6. Facing member failures or stops
==================================

All is nice if there are no problems while the process is running.   
One issue that might happen is that some member can leave during the
process.  
This can be an intentional leave as the DBA stopped the member or a
server/machine/network failure that made the group expel the member.   
In this section we handle exits under a majority, for partitions check
section 7.

</br>

### How is it handled: Failures at the coordination level

* **The invoking member fails**:
The way this WL is structured, the invoking member only plays a
key role on the start and end part of the action when the result is
returned to the user.

In practice what this means is that once an action is accepted by the
group any failure on the invoking member will not stop the action
progress on the group.   
The group action will continue its work on other members until all
declare its end. 

If the coordinator dies before sending the action then nothing
happens.

* **Any member fails**:

When a member leaves or fails, all the running action coordinators in
the other members needs to wait for 1 less member to declare the action as terminated.


</br>

### How it is handled: Single primary -> Multi-primary

* **If primary fails**:    
We have to break the wait on the secondaries if they are waiting.     
Note that this means no more transactions will come from the old
primary so all transactions from this point on are safe.    

There is however a question here of what to do with concurrent primary
elections.   
We have 2 options:   
    - **A** We elect a new primary, causing a secondary to be writable and
activating certification before applying all pending transactions
from the old primary.   
The upside here is that the group write downtime is smaller, the
downside is that there is a window for transaction divergence.

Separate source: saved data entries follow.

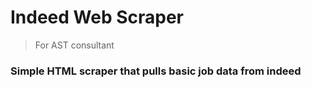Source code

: # Indeed Web Scraper

>For AST consultant


### Simple HTML scraper that pulls basic job data from indeed
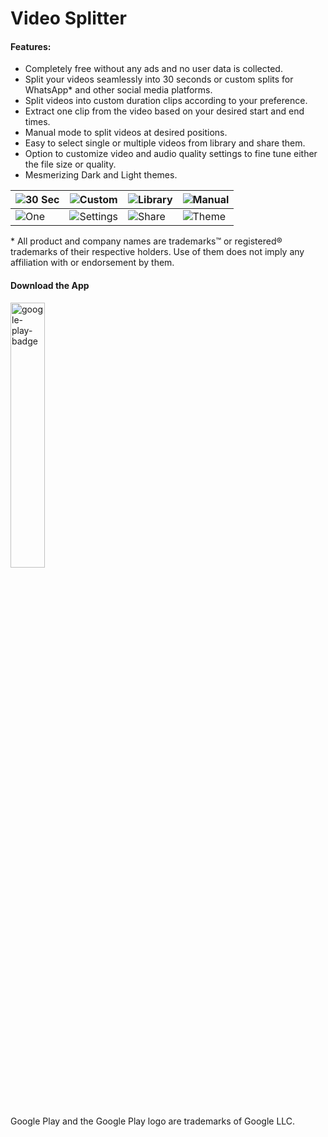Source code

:# Video Splitter

#### Features:

- Completely free without any ads and no user data is collected.
- Split your videos seamlessly into 30 seconds or custom splits for WhatsApp* and other social media platforms.
- Split videos into custom duration clips according to your preference.
- Extract one clip from the video based on your desired start and end times.
- Manual mode to split videos at desired positions.
- Easy to select single or multiple videos from library and share them.
- Option to customize video and audio quality settings to fine tune either the file size or quality.
- Mesmerizing Dark and Light themes.

| ![30 Sec](https://user-images.githubusercontent.com/13308678/111888776-d36d6f00-899c-11eb-8965-bd21b73e8bce.png) | ![Custom](https://user-images.githubusercontent.com/13308678/111888777-d5373280-899c-11eb-92ee-9c2c363f5276.png) | ![Library](https://user-images.githubusercontent.com/13308678/111888778-d700f600-899c-11eb-9de7-8ee1b19eeb16.png) | ![Manual](https://user-images.githubusercontent.com/13308678/111888779-d7998c80-899c-11eb-8588-49fdc07fab00.png) |
| ------------------------------------------------------------ | ------------------------------------------------------------ | ------------------------------------------------------------ | ------------------------------------------------------------ |
| ![One](https://user-images.githubusercontent.com/13308678/111888782-d8cab980-899c-11eb-9ff3-6dbc140a9a5d.png) | ![Settings](https://user-images.githubusercontent.com/13308678/111888783-da947d00-899c-11eb-974f-7c39b05567fc.png) | ![Share](https://user-images.githubusercontent.com/13308678/111888784-db2d1380-899c-11eb-8871-86d4866e5358.png) | ![Theme](https://user-images.githubusercontent.com/13308678/111888786-dc5e4080-899c-11eb-8604-be76705b1b90.png) |

\* All product and company names are trademarks™ or registered® trademarks of their respective holders. Use of them does not imply any affiliation with or endorsement by them.

#### Download the App

[<img src="https://play.google.com/intl/en_us/badges/static/images/badges/en_badge_web_generic.png" alt="google-play-badge" width="33%" />](https://play.google.com/store/apps/details?id=io.github.videosplitterapp&pcampaignid=pcampaignidMKT-Other-global-all-co-prtnr-py-PartBadge-Mar2515-1)

Google Play and the Google Play logo are trademarks of Google LLC.

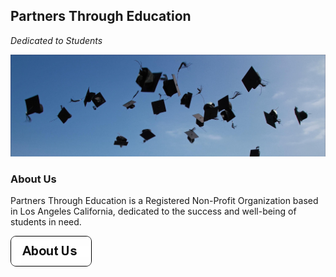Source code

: ## Partners Through Education

_Dedicated to Students_

![Graduation Hats](images/grad-hats.jpg)

### About Us

Partners Through Education is a Registered Non-Profit Organization based in Los Angeles California, dedicated to the success and well-being of students in need.

![About Us](images/about-us-button.png)
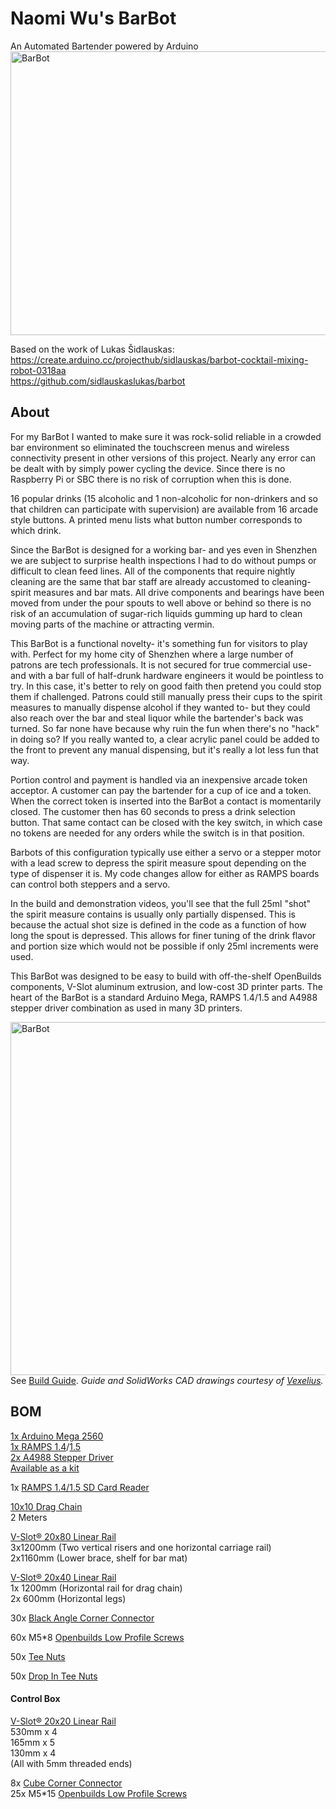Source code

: # Naomi Wu's BarBot
An Automated Bartender powered by Arduino  
<img src="https://imgur.com/1c3MjcF.jpg" width="800" height="454" alt="BarBot">

Based on the work of Lukas Šidlauskas:  
https://create.arduino.cc/projecthub/sidlauskas/barbot-cocktail-mixing-robot-0318aa  
https://github.com/sidlauskaslukas/barbot

## About

For my BarBot I wanted to make sure it was rock-solid reliable in a crowded bar environment so eliminated the touchscreen menus and wireless connectivity present in other versions of this project. Nearly any error can be dealt with by simply power cycling the device. Since there is no Raspberry Pi or SBC there is no risk of corruption when this is done. 

16 popular drinks (15 alcoholic and 1 non-alcoholic for non-drinkers and so that children can participate with supervision) are available from 16 arcade style buttons. A printed menu lists what button number corresponds to which drink.

Since the BarBot is designed for a working bar- and yes even in Shenzhen we are subject to surprise health inspections I had to do without pumps or difficult to clean feed lines. All of the components that require nightly cleaning are the same that bar staff are already accustomed to cleaning- spirit measures and bar mats. All drive components and bearings have been moved from under the pour spouts to well above or behind so there is no risk of an accumulation of sugar-rich liquids gumming up hard to clean moving parts of the machine or attracting vermin.

This BarBot is a functional novelty- it's something fun for visitors to play with. Perfect for my home city of Shenzhen where a large number of patrons are tech professionals. It is not secured for true commercial use- and with a bar full of half-drunk hardware engineers it would be pointless to try. In this case, it's better to rely on good faith then pretend you could stop them if challenged. Patrons could still manually press their cups to the spirit measures to manually dispense alcohol if they wanted to- but they could also reach over the bar and steal liquor while the bartender's back was turned. So far none have because why ruin the fun when there's no "hack" in doing so? If you really wanted to, a clear acrylic panel could be added to the front to prevent any manual dispensing, but it's really a lot less fun that way.

Portion control and payment is handled via an inexpensive arcade token acceptor. A customer can pay the bartender for a cup of ice and a token. When the correct token is inserted into the BarBot a contact is momentarily closed. The customer then has 60 seconds to press a drink selection button. That same contact can be closed with the key switch, in which case no tokens are needed for any orders while the switch is in that position.

Barbots of this configuration typically use either a servo or a stepper motor with a lead screw to depress the spirit measure spout depending on the type of dispenser it is. My code changes allow for either as RAMPS boards can control both steppers and a servo.

In the build and demonstration videos, you'll see that the full 25ml "shot" the spirit measure contains is usually only partially dispensed. This is because the actual shot size is defined in the code as a function of how long the spout is depressed. This allows for finer tuning of the drink flavor and portion size which would not be possible if only 25ml increments were used.

This BarBot was designed to be easy to build with off-the-shelf OpenBuilds components, V-Slot aluminum extrusion, and low-cost 3D printer parts. The heart of the BarBot is a standard Arduino Mega, RAMPS 1.4/1.5 and A4988 stepper driver combination as used in many 3D printers.

<img src="https://i.imgur.com/Lqtft5d.jpg" width="800" height="565" alt="BarBot"><BR>
See [Build Guide](https://github.com/sexycyborg/BarBot/blob/master/BarBotDrwMk01.PDF). 
  *Guide and SolidWorks CAD drawings courtesy of [Vexelius](https://www.thingiverse.com/Vexelius/).*

## BOM
[1x Arduino Mega 2560](http://reprap.org/wiki/Arduino_Mega)  
[1x RAMPS 1.4](http://reprap.org/wiki/RAMPS_1.4)/[1.5](http://reprap.org/wiki/RAMPS_1.5)  
[2x A4988 Stepper Driver](http://reprap.org/wiki/A4988)  
[Available as a kit](https://www.gearbest.com/kits/pp_228312.html?lkid=11066669)

1x [RAMPS 1.4/1.5 SD Card Reader](http://amzn.to/2EYiyeb)

[10x10 Drag Chain](http://amzn.to/2ECHM3W)  
 2 Meters 

[V-Slot® 20x80 Linear Rail](http://openbuildspartstore.com/v-slot-20x80-linear-rail/)  
 3x1200mm (Two vertical risers and one horizontal carriage rail)  
 2x1160mm (Lower brace, shelf for bar mat)

[V-Slot® 20x40 Linear Rail](http://openbuildspartstore.com/v-slot-20x40-linear-rail/)  
1x 1200mm (Horizontal rail for drag chain)  
2x 600mm (Horizontal legs)

30x [Black Angle Corner Connector](http://openbuildspartstore.com/black-angle-corner-connector/)

60x M5*8 [Openbuilds Low Profile Screws](http://openbuildspartstore.com/low-profile-screws-m5/)

50x [Tee Nuts](http://openbuildspartstore.com/tee-nuts-25-pack/)

50x [Drop In Tee Nuts](http://openbuildspartstore.com/drop-in-tee-nuts/)

#### Control Box
[V-Slot® 20x20 Linear Rail](http://openbuildspartstore.com/v-slot-20x20-linear-rail/)  
530mm x 4  
165mm x 5  
130mm x 4  
(All with 5mm threaded ends)

8x [Cube Corner Connector](http://openbuildspartstore.com/cube-corner-connector/)  
25x M5*15 [Openbuilds Low Profile Screws](http://openbuildspartstore.com/low-profile-screws-m5/)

    - **B** We don't elect a new primary and the process will wait for the
secondaries to be up to date.    
This option while safer may mean the group wont be writable for a
period of time. 

> For now we go with **B** for safety as explained on section 5.    
   
* **If secondary fails**:    
If a secondary member fails the algorithm will not be affected and no
action is needed in the remaining members


</br>

### How it is handled: Multi-primary -> Single primary / Primary election

* **If the old primary fails:** the process must break any waits for
  the old primary.    
  This means that if we are waiting for the old primary to be safe we
  can invoke a new primary election at this point.    
  If we are still validating the parameters and the action execution
  then it must select a new member to invoke the primary election.
  On the other hand, if the process is already waiting for this member
  to be in read mode, then we can skip waiting for it. 

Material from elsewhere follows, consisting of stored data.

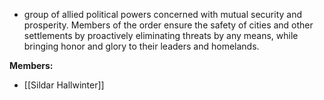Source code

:- group of allied political powers concerned with mutual security and prosperity. Members of the order ensure the safety of cities and other settlements by proactively eliminating threats by any means, while bringing honor and glory to their leaders and homelands.

**Members:**
- [[Sildar Hallwinter]]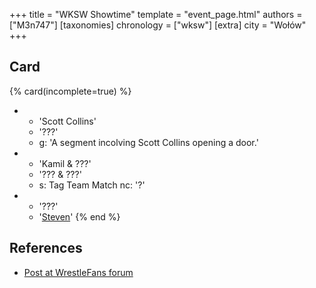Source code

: +++
title = "WKSW Showtime"
template = "event_page.html"
authors = ["M3n747"]
[taxonomies]
chronology = ["wksw"]
[extra]
city = "Wołów"
+++

## Card

{% card(incomplete=true) %}
- - 'Scott Collins'
  - '???'
  - g: 'A segment incolving Scott Collins opening a door.'
- - 'Kamil & ???'
  - '??? & ???'
  - s: Tag Team Match
    nc: '?'
- - '???'
  - '[Steven](@/w/steven.md)'
{% end %}

## References

* [Post at WrestleFans forum](https://wrestlefans.pl/forum/viewtopic.php?f=295&t=37820)
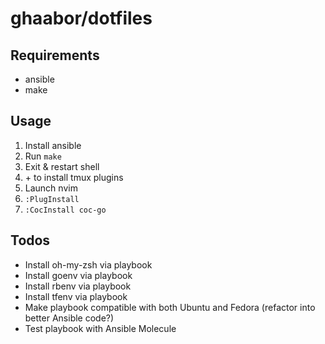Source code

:# ghaabor/dotfiles

## Requirements
* ansible
* make

## Usage
1. Install ansible
2. Run `make`
3. Exit & restart shell
4. <Ctrl-B> + <Shift-I> to install tmux plugins
5. Launch nvim
6. `:PlugInstall`
7. `:CocInstall coc-go`

## Todos
* Install oh-my-zsh via playbook
* Install goenv via playbook
* Install rbenv via playbook
* Install tfenv via playbook
* Make playbook compatible with both Ubuntu and Fedora (refactor into better Ansible code?)
* Test playbook with Ansible Molecule
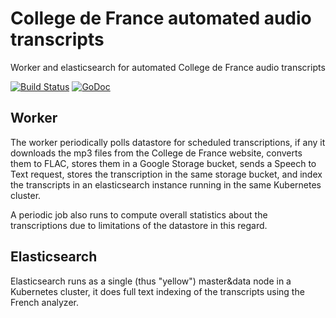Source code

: # College de France automated audio transcripts
Worker and elasticsearch for automated College de France audio transcripts

[![Build Status](https://travis-ci.org/attwad/cdf.svg?branch=master)](https://travis-ci.org/attwad/cdf)
[![GoDoc](https://godoc.org/github.com/attwad/cdf?status.png)](https://godoc.org/github.com/attwad/cdf)

## Worker

The worker periodically polls datastore for scheduled transcriptions, if any it downloads the mp3 files
from the College de France website, converts them to FLAC, stores them in a Google Storage bucket,
sends a Speech to Text request, stores the transcription in the same storage bucket, and index the transcripts
in an elasticsearch instance running in the same Kubernetes cluster.

A periodic job also runs to compute overall statistics about the transcriptions due to limitations of the datastore
in this regard.

## Elasticsearch

Elasticsearch runs as a single (thus "yellow") master&data node in a Kubernetes cluster, it does full text indexing of
the transcripts using the French analyzer.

* **If the new primary fails**: the process must abort if the member
  is not yet elected.   
  If the primary was elected already, then this failure does not
  affect the group action and is handled as a traditional primary
  failure.      
  If the election is still ongoing, it depends on the action. Primary
  member changes will abort and try to elect the old primary again.   
  If the election is still ongoing and we are changing to single
  primary mode, the action will output a warning but wont fail.

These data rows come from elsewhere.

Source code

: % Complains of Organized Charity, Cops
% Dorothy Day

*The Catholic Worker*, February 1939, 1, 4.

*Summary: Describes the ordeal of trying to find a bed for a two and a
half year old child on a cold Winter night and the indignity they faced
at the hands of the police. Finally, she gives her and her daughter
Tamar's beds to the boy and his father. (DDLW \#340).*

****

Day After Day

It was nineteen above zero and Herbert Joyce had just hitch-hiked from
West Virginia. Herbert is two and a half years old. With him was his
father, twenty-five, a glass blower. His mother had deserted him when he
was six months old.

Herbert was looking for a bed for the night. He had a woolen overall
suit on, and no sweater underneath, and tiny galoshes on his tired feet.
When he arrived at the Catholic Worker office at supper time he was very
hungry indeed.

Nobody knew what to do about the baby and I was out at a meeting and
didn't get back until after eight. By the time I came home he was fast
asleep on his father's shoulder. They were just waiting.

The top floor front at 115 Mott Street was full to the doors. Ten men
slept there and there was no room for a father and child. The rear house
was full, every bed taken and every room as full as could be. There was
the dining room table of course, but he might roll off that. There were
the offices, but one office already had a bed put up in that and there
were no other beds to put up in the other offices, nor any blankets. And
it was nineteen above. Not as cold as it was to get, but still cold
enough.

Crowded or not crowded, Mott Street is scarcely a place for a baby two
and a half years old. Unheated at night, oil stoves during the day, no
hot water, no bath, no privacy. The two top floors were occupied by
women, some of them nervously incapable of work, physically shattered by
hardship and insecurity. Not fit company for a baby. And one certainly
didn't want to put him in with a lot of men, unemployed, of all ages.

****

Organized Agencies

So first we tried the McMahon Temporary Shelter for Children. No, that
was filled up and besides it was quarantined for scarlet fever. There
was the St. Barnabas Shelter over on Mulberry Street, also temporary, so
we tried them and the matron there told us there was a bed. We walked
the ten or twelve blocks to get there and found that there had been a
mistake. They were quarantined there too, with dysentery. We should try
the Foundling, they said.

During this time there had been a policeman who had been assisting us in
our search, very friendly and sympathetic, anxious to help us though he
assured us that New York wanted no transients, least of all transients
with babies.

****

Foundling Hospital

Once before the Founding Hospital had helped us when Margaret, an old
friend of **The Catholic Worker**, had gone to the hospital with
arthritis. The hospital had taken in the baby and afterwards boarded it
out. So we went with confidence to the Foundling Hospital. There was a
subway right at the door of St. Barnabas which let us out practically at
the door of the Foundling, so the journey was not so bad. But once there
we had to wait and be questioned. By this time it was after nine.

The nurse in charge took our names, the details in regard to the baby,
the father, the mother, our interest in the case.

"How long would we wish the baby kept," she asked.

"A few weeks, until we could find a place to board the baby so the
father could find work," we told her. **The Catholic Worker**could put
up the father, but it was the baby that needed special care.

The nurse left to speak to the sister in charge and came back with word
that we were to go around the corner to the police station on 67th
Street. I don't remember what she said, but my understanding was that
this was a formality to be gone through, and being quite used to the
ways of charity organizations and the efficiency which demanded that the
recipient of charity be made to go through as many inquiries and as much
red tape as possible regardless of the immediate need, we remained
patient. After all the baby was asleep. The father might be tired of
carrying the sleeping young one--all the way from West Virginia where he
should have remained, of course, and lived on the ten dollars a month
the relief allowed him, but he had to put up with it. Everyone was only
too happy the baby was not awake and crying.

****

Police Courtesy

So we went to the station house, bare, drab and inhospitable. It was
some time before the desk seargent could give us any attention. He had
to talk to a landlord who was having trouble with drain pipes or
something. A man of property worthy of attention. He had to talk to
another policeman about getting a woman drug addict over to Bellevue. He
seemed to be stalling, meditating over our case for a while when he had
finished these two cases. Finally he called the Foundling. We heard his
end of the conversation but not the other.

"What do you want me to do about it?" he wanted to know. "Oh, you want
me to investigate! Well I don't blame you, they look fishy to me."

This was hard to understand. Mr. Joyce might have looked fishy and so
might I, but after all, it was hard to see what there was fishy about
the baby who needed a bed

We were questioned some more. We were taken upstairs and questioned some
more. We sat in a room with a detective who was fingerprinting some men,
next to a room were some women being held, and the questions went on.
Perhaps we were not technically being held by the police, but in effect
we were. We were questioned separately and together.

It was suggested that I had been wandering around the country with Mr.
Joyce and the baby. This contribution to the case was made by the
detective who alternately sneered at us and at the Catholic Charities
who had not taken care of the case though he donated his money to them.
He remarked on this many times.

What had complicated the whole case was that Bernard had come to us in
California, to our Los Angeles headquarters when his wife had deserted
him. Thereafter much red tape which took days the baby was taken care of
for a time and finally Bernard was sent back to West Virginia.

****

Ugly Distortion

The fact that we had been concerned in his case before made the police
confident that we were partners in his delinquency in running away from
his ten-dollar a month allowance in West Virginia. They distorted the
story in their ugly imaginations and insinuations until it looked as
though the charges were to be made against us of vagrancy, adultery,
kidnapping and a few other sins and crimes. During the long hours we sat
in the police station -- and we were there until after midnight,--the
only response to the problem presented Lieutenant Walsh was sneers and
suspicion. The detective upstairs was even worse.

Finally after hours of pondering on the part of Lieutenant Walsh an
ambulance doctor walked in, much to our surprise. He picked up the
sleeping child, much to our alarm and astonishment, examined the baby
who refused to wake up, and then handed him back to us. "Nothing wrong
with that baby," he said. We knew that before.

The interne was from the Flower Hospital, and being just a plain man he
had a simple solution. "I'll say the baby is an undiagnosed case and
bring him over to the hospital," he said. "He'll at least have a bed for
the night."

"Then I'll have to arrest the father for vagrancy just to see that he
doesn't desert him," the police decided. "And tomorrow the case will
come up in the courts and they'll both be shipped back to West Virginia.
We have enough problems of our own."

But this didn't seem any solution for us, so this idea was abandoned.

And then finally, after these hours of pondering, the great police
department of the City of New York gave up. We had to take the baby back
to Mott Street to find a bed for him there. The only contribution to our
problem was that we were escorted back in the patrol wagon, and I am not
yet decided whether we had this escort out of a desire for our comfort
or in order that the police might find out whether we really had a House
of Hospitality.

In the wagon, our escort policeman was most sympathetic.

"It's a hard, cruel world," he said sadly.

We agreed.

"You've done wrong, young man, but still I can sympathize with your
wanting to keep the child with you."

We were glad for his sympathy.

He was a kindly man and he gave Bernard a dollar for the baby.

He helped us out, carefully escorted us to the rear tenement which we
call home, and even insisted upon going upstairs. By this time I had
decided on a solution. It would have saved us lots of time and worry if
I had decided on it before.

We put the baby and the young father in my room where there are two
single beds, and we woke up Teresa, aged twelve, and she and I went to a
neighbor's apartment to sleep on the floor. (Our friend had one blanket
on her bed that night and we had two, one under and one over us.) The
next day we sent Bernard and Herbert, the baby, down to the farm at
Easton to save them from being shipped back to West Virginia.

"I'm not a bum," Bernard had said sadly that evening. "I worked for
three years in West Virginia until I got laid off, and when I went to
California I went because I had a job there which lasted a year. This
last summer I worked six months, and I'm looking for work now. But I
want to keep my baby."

* **If secondary fails**: the waiting members should be adjusted if waiting
  for messages.



</br>

### How we register leaves and messages 

For handling such events as member exits and primary elections mentioned
above two options existed:  

1. Methods placed at each point that are directed to the coordinator
   class and then direct at each executing group action
   
2. Observers at each point that can be used by actions if needed. 

We went with 2, while it is a bit more complex than 1) it allows for more
versatility.   

Other reason we went for 2 is that we used the same pattern for
messages as we needed to add new behaviors to old messages.

This way new plugin components can emerge reading events from the
group and messages without changes to the gcs_event_handler code.

</br>  

7. Other scenarios - partitions and joins
=========================================

Partitions 
----------

Partitions are an orthogonal issue in this WL.   
Being a distributed algorithm, it is normal that actions will block as any
other transaction message will on a minority partition.   
Question remains on how the DBA can handle it, and how will the system
react.

Lets reason about the two different types of partitions:

**Asymmetric partitions**

In this case the group still has a majority and some members will be
expelled.   
To the majority, the way it handles these exits falls under section 6. 

On the minority, on the absence of a network connection, the executing
group actions will block.   
On these members the DBA may stop group replication in the member and
the group action process will terminate on that member.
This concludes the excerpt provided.